• Problem details: Reproduce the lines below exactly, from the one containing "https://mylogisticbylawfad.000webhostapp.com/" through the one containing "Twitch API: https://dev.twitch.tv/docs/api/", both included. Leave out any pictures.

• Records for the exercise:
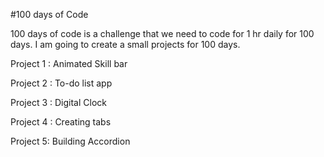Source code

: #100 days of Code

100 days of code is a challenge that we need to code for 1 hr daily for 100 days.
I am going to create a small projects for 100 days.

Project 1 : Animated Skill bar

Project 2 : To-do list app

Project 3 : Digital Clock

Project 4 : Creating tabs

Project 5: Building Accordion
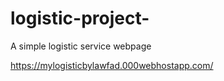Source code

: # logistic-project-
A simple logistic service  webpage

https://mylogisticbylawfad.000webhostapp.com/
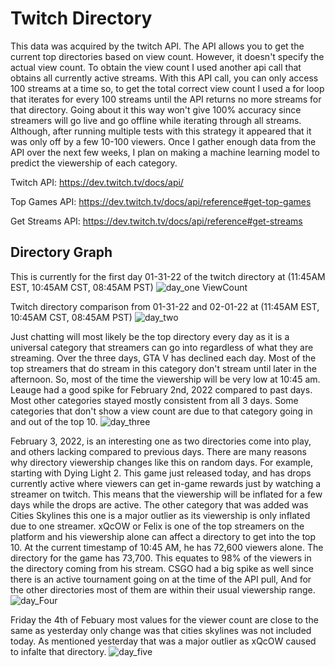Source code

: # Twitch Directory
This data was acquired by the twitch API. The API allows you to get the current top directories based on view count. However, it doesn't specify the actual view count. To obtain the view count I used another api call that obtains all currently active streams. With this API call, you can only access 100 streams at a time so, to get the total correct view count I used a for loop that iterates for every 100 streams until the API returns no more streams for that directory. Going about it this way won't give 100% accuracy since streamers will go live and go offline while iterating through all streams. Although, after running multiple tests with this strategy it appeared that it was only off by a few 10-100 viewers. Once I gather enough data from the API over the next few weeks, I plan on making a machine learning model to predict the viewership of each category.

Twitch API: https://dev.twitch.tv/docs/api/


Top Games API: https://dev.twitch.tv/docs/api/reference#get-top-games


Get Streams API: https://dev.twitch.tv/docs/api/reference#get-streams


## Directory Graph 
This is currently for the first day 01-31-22 of the twitch directory at (11:45AM EST, 10:45AM CST, 08:45AM PST)
![day_one ViewCount](https://user-images.githubusercontent.com/88803320/151845360-33f9e870-cccf-436d-b743-75467aeb831a.png)


Twitch directory comparison from 01-31-22 and 02-01-22 at (11:45AM EST, 10:45AM CST, 08:45AM PST)
![day_two](https://user-images.githubusercontent.com/88803320/152016936-afa46a0d-ceb4-4c31-acc7-81ef7ac1c3f7.png)

Just chatting will most likely be the top directory every day as it is a universal category that streamers can go into regardless of what they are streaming. Over the three days, GTA V has declined each day. Most of the top streamers that do stream in this category don't stream until later in the afternoon. So, most of the time the viewership will be very low at 10:45 am. Leauge had a good spike for February 2nd, 2022 compared to past days. Most other categories stayed mostly consistent from all 3 days. Some categories that don't show a view count are due to that category going in and out of the top 10.
![day_three](https://user-images.githubusercontent.com/88803320/152199209-46831579-c057-4671-b250-17710af0dbbb.png)

February 3, 2022, is an interesting one as two directories come into play, and others lacking compared to previous days. There are many reasons why directory viewership changes like this on random days. For example, starting with Dying Light 2. This game just released today, and has drops currently active where viewers can get in-game rewards just by watching a streamer on twitch. This means that the viewership will be inflated for a few days while the drops are active. The other category that was added was Cities Skylines this one is a major outlier as its viewership is only inflated due to one streamer. xQcOW or Felix is one of the top streamers on the platform and his viewership alone can affect a directory to get into the top 10. At the current timestamp of 10:45 AM, he has 72,600 viewers alone. The directory for the game has 73,700. This equates to 98% of the viewers in the directory coming from his stream. CSGO had a big spike as well since there is an active tournament going on at the time of the API pull, And for the other directories most of them are within their usual viewership range. 
![day_Four](https://user-images.githubusercontent.com/88803320/152388688-c37b9699-b0f2-42d2-bfe7-48244ef8946a.png)


Friday the 4th of Febuary most values for the viewer count are close to the same as yesterday only change was that cities skylines was not included today. As mentioned yesterday that was a major outlier as xQcOW caused to infalte that directory. 
![day_five](https://user-images.githubusercontent.com/88803320/152580128-8cb35099-1705-4938-852b-b38632df089d.png)

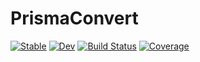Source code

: # PrismaConvert

[![Stable](https://img.shields.io/badge/docs-stable-blue.svg)](https://<sfacca>.github.io/PrismaConvert.jl/stable)
[![Dev](https://img.shields.io/badge/docs-dev-blue.svg)](https://<sfacca>.github.io/PrismaConvert.jl/dev)
[![Build Status](https://travis-ci.com/<sfacca>/PrismaConvert.jl.svg?branch=master)](https://travis-ci.com/<sfacca>/PrismaConvert.jl)
[![Coverage](https://codecov.io/gh/<sfacca>/PrismaConvert.jl/branch/master/graph/badge.svg)](https://codecov.io/gh/<sfacca>/PrismaConvert.jl)
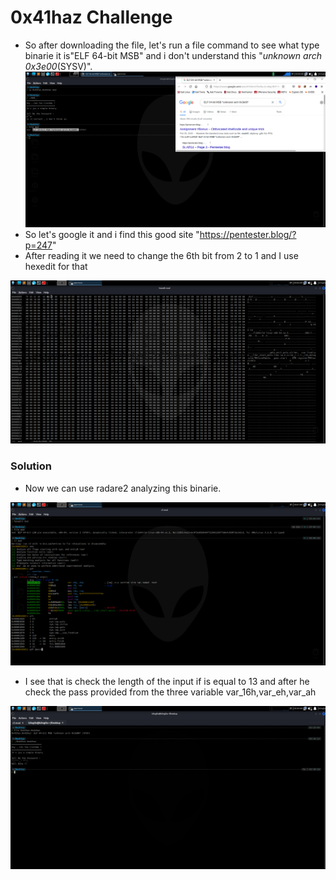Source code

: # 0x41haz Challenge



- So after downloading the file, let's run a file command to see what type binarie it is"ELF 64-bit MSB" and i don't understand this "*unknown arch 0x3e00*(SYSV)".
![Source](https://github.com/b3ng0x/THM-easy-reverse/blob/main/1.png?raw=true)
- So let's google it and i find this good site "https://pentester.blog/?p=247"
- After reading it we need to change the 6th bit from 2 to 1 and I use hexedit for that




![Source](https://github.com/b3ng0x/THM-easy-reverse/blob/main/2.png?raw=true)

### Solution
- Now we can use radare2 analyzing this binarie.

![Source](https://github.com/b3ng0x/THM-easy-reverse/blob/main/3.png?raw=true)

- I see that is check the length of the input if is equal to 13
and after he check the pass provided from the three variable var_16h,var_eh,var_ah

![Source](https://github.com/b3ng0x/THM-easy-reverse/blob/main/4.png?raw=true)
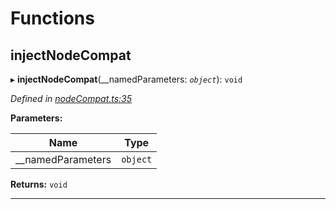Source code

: 

# Functions

<a id="injectnodecompat"></a>

##  injectNodeCompat

▸ **injectNodeCompat**(__namedParameters: *`object`*): `void`

*Defined in [nodeCompat.ts:35](https://github.com/polkadot-js/api/blob/1e8e0b2/packages/api/src/nodeCompat.ts#L35)*

**Parameters:**

| Name | Type |
| ------ | ------ |
| __namedParameters | `object` |

**Returns:** `void`

___

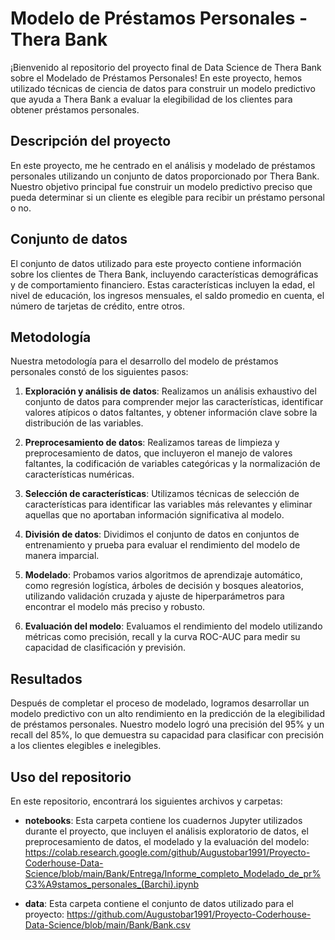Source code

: # Modelo de Préstamos Personales - Thera Bank

¡Bienvenido al repositorio del proyecto final de Data Science de Thera Bank sobre el Modelado de Préstamos Personales! En este proyecto, hemos utilizado técnicas de ciencia de datos para construir un modelo predictivo que ayuda a Thera Bank a evaluar la elegibilidad de los clientes para obtener préstamos personales.

## Descripción del proyecto

En este proyecto, me he centrado en el análisis y modelado de préstamos personales utilizando un conjunto de datos proporcionado por Thera Bank. Nuestro objetivo principal fue construir un modelo predictivo preciso que pueda determinar si un cliente es elegible para recibir un préstamo personal o no.

## Conjunto de datos

El conjunto de datos utilizado para este proyecto contiene información sobre los clientes de Thera Bank, incluyendo características demográficas y de comportamiento financiero. Estas características incluyen la edad, el nivel de educación, los ingresos mensuales, el saldo promedio en cuenta, el número de tarjetas de crédito, entre otros.

## Metodología

Nuestra metodología para el desarrollo del modelo de préstamos personales constó de los siguientes pasos:

1. **Exploración y análisis de datos**: Realizamos un análisis exhaustivo del conjunto de datos para comprender mejor las características, identificar valores atípicos o datos faltantes, y obtener información clave sobre la distribución de las variables.

2. **Preprocesamiento de datos**: Realizamos tareas de limpieza y preprocesamiento de datos, que incluyeron el manejo de valores faltantes, la codificación de variables categóricas y la normalización de características numéricas.

3. **Selección de características**: Utilizamos técnicas de selección de características para identificar las variables más relevantes y eliminar aquellas que no aportaban información significativa al modelo.

4. **División de datos**: Dividimos el conjunto de datos en conjuntos de entrenamiento y prueba para evaluar el rendimiento del modelo de manera imparcial.

5. **Modelado**: Probamos varios algoritmos de aprendizaje automático, como regresión logística, árboles de decisión y bosques aleatorios, utilizando validación cruzada y ajuste de hiperparámetros para encontrar el modelo más preciso y robusto.

6. **Evaluación del modelo**: Evaluamos el rendimiento del modelo utilizando métricas como precisión, recall y la curva ROC-AUC para medir su capacidad de clasificación y previsión.

## Resultados

Después de completar el proceso de modelado, logramos desarrollar un modelo predictivo con un alto rendimiento en la predicción de la elegibilidad de préstamos personales. Nuestro modelo logró una precisión del 95% y un recall del 85%, lo que demuestra su capacidad para clasificar con precisión a los clientes elegibles e inelegibles.

## Uso del repositorio

En este repositorio, encontrará los siguientes archivos y carpetas:

- **notebooks**: Esta carpeta contiene los cuadernos Jupyter utilizados durante el proyecto, que incluyen el análisis exploratorio de datos, el preprocesamiento de datos, el modelado y la evaluación del modelo: https://colab.research.google.com/github/Augustobar1991/Proyecto-Coderhouse-Data-Science/blob/main/Bank/Entrega/Informe_completo_Modelado_de_pr%C3%A9stamos_personales_(Barchi).ipynb

- **data**: Esta carpeta contiene el conjunto de datos utilizado para el proyecto: https://github.com/Augustobar1991/Proyecto-Coderhouse-Data-Science/blob/main/Bank/Bank.csv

• Expected answer:
https://mylogisticbylawfad.000webhostapp.com/
Source code

: # Twitch Directory
This data was acquired by the twitch API. The API allows you to get the current top directories based on view count. However, it doesn't specify the actual view count. To obtain the view count I used another api call that obtains all currently active streams. With this API call, you can only access 100 streams at a time so, to get the total correct view count I used a for loop that iterates for every 100 streams until the API returns no more streams for that directory. Going about it this way won't give 100% accuracy since streamers will go live and go offline while iterating through all streams. Although, after running multiple tests with this strategy it appeared that it was only off by a few 10-100 viewers. Once I gather enough data from the API over the next few weeks, I plan on making a machine learning model to predict the viewership of each category.

Twitch API: https://dev.twitch.tv/docs/api/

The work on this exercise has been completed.